シニアの見守り隊に引率されて、おおむね皆おとなしく列を作っている。
このままあらかじめ決められた道をたどって家に着くのだろう。
こうした光景を見ながら、記憶は遠い昔をたどる。
めいめい仲のいい連中と連れだって、ときには道端のものに興味を示したり、道連れしたり、あるいはこの後一緒に遊ぶ約束をしたり、とにかくおとなしく帰るだけでは済まなかった日々を。
この時期外遊びすると服のあちこちにゐのこづち、通称ひっつき虫をつけてきて、玄関前などで頑丈なやつをはがしてから家の中へ入ったものだった。
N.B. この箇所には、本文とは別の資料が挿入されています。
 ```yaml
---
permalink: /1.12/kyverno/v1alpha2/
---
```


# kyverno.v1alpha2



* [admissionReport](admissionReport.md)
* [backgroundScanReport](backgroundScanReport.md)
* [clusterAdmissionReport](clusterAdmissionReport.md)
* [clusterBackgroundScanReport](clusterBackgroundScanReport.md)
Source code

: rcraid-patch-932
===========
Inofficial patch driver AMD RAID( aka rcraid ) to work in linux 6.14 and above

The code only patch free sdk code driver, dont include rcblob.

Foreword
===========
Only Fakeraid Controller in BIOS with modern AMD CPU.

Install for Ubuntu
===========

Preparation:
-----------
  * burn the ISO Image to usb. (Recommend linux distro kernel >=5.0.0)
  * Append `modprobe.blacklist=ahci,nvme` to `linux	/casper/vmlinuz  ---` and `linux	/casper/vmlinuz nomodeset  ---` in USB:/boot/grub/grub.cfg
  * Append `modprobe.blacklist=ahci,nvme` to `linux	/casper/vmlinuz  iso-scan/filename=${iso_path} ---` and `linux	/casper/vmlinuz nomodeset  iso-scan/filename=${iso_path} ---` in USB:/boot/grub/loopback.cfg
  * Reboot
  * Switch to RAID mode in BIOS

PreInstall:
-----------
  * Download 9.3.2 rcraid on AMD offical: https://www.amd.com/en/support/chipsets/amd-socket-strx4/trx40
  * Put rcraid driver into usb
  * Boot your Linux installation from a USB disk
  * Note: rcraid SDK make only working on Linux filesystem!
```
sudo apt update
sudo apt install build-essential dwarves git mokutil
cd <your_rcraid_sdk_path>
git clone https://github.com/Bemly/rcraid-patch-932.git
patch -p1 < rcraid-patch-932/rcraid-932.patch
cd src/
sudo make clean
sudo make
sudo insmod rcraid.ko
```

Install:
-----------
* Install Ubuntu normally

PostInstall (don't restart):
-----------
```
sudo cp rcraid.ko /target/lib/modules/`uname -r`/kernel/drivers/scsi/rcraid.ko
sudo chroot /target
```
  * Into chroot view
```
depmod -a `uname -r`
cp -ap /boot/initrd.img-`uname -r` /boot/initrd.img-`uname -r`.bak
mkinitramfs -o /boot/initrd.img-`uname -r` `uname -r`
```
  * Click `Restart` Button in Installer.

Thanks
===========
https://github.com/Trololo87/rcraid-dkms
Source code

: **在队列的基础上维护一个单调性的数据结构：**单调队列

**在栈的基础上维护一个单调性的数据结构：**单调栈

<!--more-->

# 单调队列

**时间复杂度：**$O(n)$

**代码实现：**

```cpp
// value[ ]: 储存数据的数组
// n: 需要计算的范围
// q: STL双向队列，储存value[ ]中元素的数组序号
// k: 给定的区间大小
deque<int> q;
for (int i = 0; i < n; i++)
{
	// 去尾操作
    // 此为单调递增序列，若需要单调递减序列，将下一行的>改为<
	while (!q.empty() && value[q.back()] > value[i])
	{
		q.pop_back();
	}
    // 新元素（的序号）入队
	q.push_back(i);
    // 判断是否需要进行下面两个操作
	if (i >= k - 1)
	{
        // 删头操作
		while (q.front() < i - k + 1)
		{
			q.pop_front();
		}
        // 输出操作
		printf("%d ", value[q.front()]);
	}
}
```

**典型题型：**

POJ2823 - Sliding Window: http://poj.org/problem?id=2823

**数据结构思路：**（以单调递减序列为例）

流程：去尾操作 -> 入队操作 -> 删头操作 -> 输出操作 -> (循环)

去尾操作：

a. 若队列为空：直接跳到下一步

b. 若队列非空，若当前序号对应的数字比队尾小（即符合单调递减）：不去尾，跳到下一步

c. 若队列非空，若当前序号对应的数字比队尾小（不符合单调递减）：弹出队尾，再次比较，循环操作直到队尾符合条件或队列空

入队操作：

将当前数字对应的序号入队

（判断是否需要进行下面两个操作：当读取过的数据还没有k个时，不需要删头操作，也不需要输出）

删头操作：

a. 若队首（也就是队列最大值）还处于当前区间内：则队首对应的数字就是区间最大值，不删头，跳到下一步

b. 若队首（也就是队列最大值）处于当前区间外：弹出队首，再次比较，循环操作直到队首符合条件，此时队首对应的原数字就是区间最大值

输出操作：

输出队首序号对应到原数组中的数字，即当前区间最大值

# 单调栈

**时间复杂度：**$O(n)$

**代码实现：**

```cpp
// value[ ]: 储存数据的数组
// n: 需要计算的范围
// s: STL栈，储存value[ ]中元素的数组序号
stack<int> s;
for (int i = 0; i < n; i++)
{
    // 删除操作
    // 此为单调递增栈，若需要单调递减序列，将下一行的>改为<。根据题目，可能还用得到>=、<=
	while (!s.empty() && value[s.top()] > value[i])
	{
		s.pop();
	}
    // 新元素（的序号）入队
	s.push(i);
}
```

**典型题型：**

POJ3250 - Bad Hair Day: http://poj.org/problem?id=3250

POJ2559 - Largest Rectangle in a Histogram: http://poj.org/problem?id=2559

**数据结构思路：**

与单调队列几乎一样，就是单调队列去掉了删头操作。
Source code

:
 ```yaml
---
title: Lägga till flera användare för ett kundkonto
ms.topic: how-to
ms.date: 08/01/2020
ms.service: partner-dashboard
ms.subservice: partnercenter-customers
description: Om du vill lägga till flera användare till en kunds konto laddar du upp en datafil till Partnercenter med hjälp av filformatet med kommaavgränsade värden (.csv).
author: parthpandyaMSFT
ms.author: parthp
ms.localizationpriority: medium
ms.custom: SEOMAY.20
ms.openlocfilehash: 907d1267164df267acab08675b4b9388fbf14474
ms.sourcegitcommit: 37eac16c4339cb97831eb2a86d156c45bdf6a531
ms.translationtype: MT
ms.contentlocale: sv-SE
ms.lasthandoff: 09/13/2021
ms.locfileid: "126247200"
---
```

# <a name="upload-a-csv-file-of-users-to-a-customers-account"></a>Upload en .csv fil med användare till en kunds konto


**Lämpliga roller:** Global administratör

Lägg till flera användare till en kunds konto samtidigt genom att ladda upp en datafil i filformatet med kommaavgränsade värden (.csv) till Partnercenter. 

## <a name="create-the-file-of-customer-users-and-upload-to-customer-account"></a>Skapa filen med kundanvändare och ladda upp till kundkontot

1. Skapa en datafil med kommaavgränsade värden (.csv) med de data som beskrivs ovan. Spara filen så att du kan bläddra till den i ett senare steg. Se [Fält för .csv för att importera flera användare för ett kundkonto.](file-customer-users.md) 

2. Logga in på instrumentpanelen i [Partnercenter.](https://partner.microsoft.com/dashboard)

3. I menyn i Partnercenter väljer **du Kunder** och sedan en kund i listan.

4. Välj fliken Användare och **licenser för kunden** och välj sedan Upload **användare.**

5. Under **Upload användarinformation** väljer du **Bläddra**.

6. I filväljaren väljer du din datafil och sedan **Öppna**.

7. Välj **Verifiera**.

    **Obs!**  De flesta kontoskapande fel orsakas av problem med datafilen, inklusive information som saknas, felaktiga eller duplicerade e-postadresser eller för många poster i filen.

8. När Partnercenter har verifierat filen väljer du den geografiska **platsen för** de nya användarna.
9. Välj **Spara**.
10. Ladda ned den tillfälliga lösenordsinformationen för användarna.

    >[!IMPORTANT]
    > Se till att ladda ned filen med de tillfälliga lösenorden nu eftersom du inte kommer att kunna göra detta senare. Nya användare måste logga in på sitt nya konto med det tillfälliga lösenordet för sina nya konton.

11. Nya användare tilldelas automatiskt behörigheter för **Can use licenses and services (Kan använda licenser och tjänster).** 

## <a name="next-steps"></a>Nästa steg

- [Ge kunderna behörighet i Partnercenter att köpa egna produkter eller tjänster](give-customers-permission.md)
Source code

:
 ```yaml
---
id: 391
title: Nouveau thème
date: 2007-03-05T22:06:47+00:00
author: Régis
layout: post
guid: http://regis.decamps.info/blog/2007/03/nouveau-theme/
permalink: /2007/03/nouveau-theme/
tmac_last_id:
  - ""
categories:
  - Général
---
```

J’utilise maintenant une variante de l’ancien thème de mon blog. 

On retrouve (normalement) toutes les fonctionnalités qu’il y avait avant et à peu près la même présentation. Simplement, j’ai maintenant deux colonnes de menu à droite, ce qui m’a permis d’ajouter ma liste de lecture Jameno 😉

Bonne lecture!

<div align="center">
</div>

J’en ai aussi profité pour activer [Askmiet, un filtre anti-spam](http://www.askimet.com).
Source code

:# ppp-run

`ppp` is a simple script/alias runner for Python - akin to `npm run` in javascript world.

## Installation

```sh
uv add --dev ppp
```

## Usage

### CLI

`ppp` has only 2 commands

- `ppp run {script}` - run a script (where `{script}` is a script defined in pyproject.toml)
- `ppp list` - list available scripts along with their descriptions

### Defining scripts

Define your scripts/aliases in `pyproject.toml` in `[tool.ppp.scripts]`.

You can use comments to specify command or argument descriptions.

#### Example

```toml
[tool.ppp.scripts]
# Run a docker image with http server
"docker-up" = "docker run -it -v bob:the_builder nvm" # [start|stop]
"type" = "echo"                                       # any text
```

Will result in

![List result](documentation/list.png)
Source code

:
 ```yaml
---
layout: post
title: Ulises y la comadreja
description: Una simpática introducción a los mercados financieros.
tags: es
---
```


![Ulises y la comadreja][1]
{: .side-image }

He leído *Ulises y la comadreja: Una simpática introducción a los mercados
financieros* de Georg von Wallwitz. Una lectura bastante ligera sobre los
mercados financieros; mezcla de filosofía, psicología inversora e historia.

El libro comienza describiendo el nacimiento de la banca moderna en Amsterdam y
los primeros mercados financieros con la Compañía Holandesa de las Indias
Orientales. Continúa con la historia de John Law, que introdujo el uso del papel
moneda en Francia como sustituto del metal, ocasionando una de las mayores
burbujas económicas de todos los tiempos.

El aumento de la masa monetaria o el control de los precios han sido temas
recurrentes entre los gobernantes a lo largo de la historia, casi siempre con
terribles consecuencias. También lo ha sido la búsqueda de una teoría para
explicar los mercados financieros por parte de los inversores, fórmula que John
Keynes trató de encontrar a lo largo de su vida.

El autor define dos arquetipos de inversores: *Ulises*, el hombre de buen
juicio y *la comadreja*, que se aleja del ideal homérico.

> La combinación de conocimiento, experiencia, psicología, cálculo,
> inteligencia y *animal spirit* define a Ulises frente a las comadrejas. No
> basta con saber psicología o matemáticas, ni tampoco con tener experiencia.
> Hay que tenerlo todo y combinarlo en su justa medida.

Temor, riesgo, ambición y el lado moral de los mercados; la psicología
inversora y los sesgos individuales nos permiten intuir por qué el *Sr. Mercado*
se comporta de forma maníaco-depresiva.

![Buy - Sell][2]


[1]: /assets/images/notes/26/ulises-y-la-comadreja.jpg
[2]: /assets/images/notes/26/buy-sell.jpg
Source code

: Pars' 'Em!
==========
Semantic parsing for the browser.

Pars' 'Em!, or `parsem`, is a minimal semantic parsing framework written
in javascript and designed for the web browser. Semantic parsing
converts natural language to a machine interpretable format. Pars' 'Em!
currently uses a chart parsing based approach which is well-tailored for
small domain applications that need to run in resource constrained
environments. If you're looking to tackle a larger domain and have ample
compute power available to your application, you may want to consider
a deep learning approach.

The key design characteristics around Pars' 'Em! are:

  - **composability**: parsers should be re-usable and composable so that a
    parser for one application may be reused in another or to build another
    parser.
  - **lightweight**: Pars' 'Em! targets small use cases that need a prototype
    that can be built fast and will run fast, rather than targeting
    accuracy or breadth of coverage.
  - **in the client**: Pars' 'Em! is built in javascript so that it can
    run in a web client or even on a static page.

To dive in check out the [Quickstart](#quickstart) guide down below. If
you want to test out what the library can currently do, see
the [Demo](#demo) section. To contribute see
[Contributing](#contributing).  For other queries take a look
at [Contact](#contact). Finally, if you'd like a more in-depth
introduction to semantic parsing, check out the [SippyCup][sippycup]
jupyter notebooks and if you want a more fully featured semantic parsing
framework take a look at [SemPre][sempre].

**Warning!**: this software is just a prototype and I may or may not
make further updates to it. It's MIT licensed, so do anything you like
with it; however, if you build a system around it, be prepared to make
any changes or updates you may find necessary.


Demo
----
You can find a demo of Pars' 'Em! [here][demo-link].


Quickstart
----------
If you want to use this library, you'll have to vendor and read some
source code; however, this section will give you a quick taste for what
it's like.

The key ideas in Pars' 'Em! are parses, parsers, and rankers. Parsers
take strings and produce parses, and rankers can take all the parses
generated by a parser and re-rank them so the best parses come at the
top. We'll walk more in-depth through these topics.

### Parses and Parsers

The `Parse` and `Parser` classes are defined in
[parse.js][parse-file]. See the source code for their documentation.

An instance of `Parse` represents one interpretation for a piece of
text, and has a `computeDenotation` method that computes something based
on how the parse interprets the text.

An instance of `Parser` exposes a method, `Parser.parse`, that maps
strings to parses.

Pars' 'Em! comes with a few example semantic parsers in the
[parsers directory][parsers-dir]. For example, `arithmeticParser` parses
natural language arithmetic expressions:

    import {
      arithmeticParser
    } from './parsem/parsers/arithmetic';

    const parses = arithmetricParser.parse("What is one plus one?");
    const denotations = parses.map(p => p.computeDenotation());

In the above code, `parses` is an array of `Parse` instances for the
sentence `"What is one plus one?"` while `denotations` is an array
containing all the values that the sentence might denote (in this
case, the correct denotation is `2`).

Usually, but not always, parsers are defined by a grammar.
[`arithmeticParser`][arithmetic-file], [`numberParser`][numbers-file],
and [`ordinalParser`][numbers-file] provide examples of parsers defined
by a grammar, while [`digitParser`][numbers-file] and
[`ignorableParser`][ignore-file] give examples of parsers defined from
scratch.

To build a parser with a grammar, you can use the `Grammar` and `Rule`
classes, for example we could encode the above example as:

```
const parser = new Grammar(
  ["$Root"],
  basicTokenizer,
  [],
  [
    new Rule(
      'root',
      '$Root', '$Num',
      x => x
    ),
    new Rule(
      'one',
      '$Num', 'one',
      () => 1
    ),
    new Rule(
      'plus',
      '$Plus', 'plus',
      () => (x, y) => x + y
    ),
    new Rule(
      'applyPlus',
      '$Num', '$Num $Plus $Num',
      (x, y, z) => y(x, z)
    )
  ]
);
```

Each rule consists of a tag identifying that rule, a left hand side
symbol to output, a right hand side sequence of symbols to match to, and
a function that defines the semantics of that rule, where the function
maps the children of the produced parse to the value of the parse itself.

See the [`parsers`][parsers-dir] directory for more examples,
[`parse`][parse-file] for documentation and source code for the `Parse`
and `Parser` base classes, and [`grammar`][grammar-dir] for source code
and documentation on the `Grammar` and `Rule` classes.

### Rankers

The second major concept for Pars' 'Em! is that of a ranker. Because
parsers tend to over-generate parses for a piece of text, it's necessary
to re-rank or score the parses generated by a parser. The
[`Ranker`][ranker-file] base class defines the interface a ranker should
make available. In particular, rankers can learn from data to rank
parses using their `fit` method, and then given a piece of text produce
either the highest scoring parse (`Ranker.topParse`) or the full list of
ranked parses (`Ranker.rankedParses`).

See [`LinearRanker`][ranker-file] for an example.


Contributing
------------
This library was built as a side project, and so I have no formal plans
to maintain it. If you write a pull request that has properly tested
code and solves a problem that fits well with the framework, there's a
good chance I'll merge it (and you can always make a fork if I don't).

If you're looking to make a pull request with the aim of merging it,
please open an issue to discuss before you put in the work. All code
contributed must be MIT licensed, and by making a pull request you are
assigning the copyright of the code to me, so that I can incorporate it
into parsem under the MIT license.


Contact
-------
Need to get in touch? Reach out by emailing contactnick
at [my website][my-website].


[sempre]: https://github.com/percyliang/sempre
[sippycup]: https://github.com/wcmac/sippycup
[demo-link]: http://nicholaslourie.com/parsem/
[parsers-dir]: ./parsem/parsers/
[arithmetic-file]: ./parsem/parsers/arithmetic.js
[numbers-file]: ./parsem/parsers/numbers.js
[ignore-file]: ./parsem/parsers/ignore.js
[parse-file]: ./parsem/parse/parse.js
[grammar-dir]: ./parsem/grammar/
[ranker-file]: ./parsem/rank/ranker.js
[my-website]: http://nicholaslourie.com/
これを互いに投げ合って相手の服に命中させる遊びもよくやった。
昭和はもはや記憶の遠いかなたにある。
学校から一番遠い集落にあった我が地区。
学校の帰りにはまともに家路についたことはまずなかった。
道草は当たり前、おしゃべりに花が咲きあちこちジグザグになり時には田畑の真ん中を通ったこともある。
車と言えば定期バスぐらいで道端で遊ぶのにも危険はさほどなかったといえる。
今の都会では想像だにできない。
大人からみれば数キロの通学というと大変だと思われるが、当の子供たちには天国。上級生が下級生の面倒見ながら、社会形成にも一役。子供たちの成長につながる時間でもありました。
今は、通学時にもいじめがあったり、暗澹たる思いに駆られます。